Tricky Little Bug

I've been working on a very tricky little bug in a C++ server that has been pestering me for literally months. For the longest time I was convinced that the bug was not in my code, but was, in fact, in the linux kernel and it's handling of socket I/O. It was a compelling argument, and I'm not convinced yet that the kernel isn't making matters worse, but that's for later.

The problem manifested itself as this: one server process on a machine and five machines each with eight calculation processes all talking to the server process on the on 'main' machine. Things would be fine for a long time... then for no apparent reason, one of the calculation machines would have all it's calculation processes (all eight of them) stop communicating with the server process. Since each calculation process (32 in total) each connected to the server process, it seemed very unlikely that one of the calculation processes was effecting the others on the box. The Red Hat engineer agreed with me, as the processes were independent processes, and the only thing shared would be some part of the kernel on that box.

So I did a lot of debugging in the different processes, and it appeared that the problem was finally in the poll() method on the main machine. Everything pointed to this - but I had to back up a bit and then take a hard look at what I was doing and the assumptions I'd made to come to this point. Because I had the feeling that there was no way it was in poll().

What I started looking at was the possibility that it was not the discrete method calls, but that it was in the implied asynchronous functioning of the socket I/O. For example, the data was getting sent from the calculation process to the server process, but it was being done buffered. While it appeared that the write and read operations were completing, the write was really writing to a buffer, and that buffer would be sent when the kernel got around to it. Likewise, the read would be when sufficient data was received to let the kernel pass it to the process. So it might be possible for there to be a disconnect on the writing and reading.

I started looking at the serialization code and ran into the following code for serializing a vector of pointers:

    template< class T >
    void writePointers( Writer & aWriter, tList<T *> & aList )
    {
        aWriter << aList.length();
        tIterator<T *> lIterator = aList.begin();
        while (lIterator.hasNext()) {
            aWriter << *lIterator.getNext();
        }
    }

with a similar method for reading them in on the other end:

    template< class T >
    void readPointers( Reader & aReader, tList<T *> & aList )
    {
        aList.clear();
        int  lLength = 0;
        aReader >> lLength;
        for (int i = 0; i < lLength; i++) {
            T  *lNew = new T;
            aReader >> *lNew;
            aList.addBack(lNew);
        }
    }

so, in theory, we write the size and then each element, and the reader gets that size and then reads in that number. Pretty simple. Problem was, when I looked at it in light of the buffered socket I/O I realized that if the size changed after the writing of the size, then we were in trouble. Also, what about NULLs?

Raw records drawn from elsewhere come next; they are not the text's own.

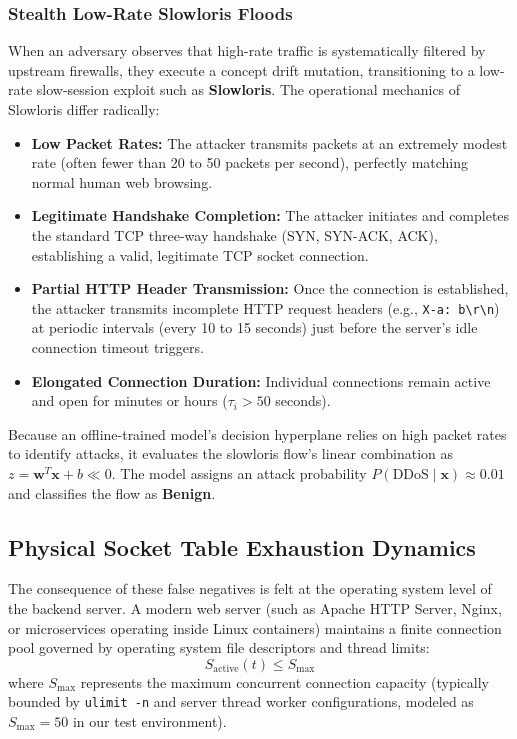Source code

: \documentclass[12pt,a4paper,oneside]{report}
\begin{document}
\subsubsection{Stealth Low-Rate Slowloris Floods}
When an adversary observes that high-rate traffic is systematically filtered by upstream firewalls, they execute a concept drift mutation, transitioning to a low-rate slow-session exploit such as \textbf{Slowloris}. The operational mechanics of Slowloris differ radically:
\begin{itemize}
    \item \textbf{Low Packet Rates:} The attacker transmits packets at an extremely modest rate (often fewer than 20 to 50 packets per second), perfectly matching normal human web browsing.
    \item \textbf{Legitimate Handshake Completion:} The attacker initiates and completes the standard TCP three-way handshake (SYN, SYN-ACK, ACK), establishing a valid, legitimate TCP socket connection.
    \item \textbf{Partial HTTP Header Transmission:} Once the connection is established, the attacker transmits incomplete HTTP request headers (e.g., \texttt{X-a: b\textbackslash r\textbackslash n}) at periodic intervals (every 10 to 15 seconds) just before the server's idle connection timeout triggers.
    \item \textbf{Elongated Connection Duration:} Individual connections remain active and open for minutes or hours ($\tau_i > 50$ seconds).
\end{itemize}

Because an offline-trained model's decision hyperplane relies on high packet rates to identify attacks, it evaluates the slowloris flow's linear combination as $z = \mathbf{w}^T \mathbf{x} + b \ll 0$. The model assigns an attack probability $P(\text{DDoS} \mid \mathbf{x}) \approx 0.01$ and classifies the flow as \textbf{Benign}.

\subsection{Physical Socket Table Exhaustion Dynamics}
The consequence of these false negatives is felt at the operating system level of the backend server. A modern web server (such as Apache HTTP Server, Nginx, or microservices operating inside Linux containers) maintains a finite connection pool governed by operating system file descriptors and thread limits:
\begin{equation}
S_{\text{active}}(t) \le S_{\max}
\end{equation}
where $S_{\max}$ represents the maximum concurrent connection capacity (typically bounded by \texttt{ulimit -n} and server thread worker configurations, modeled as $S_{\max} = 50$ in our test environment).
\end{document}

So, the change I made was to tag each element before transferring it. Basically, a handshaking was done within the list process - a code said "Hey, I'm sending a NULL", and that could be delt with by the receiver. Another code would be "Hey, here comes a good one", and a final code said "Hey, no more to send", and with this, I didn't have to send the size first, I could let the size be determined by the contents and not the size before the iterating.

So far, this has gotten rid of these stalls in the calculation processes. It's all about defensive programming. Assuming things really get us all into trouble.

UPDATE: unfortunately, it only took a few days and this bug popped up again. While I am happy with the change I made, it wasn't the core of the issue. Crud. Now I'm back to trying to find out why the communication is getting messed up.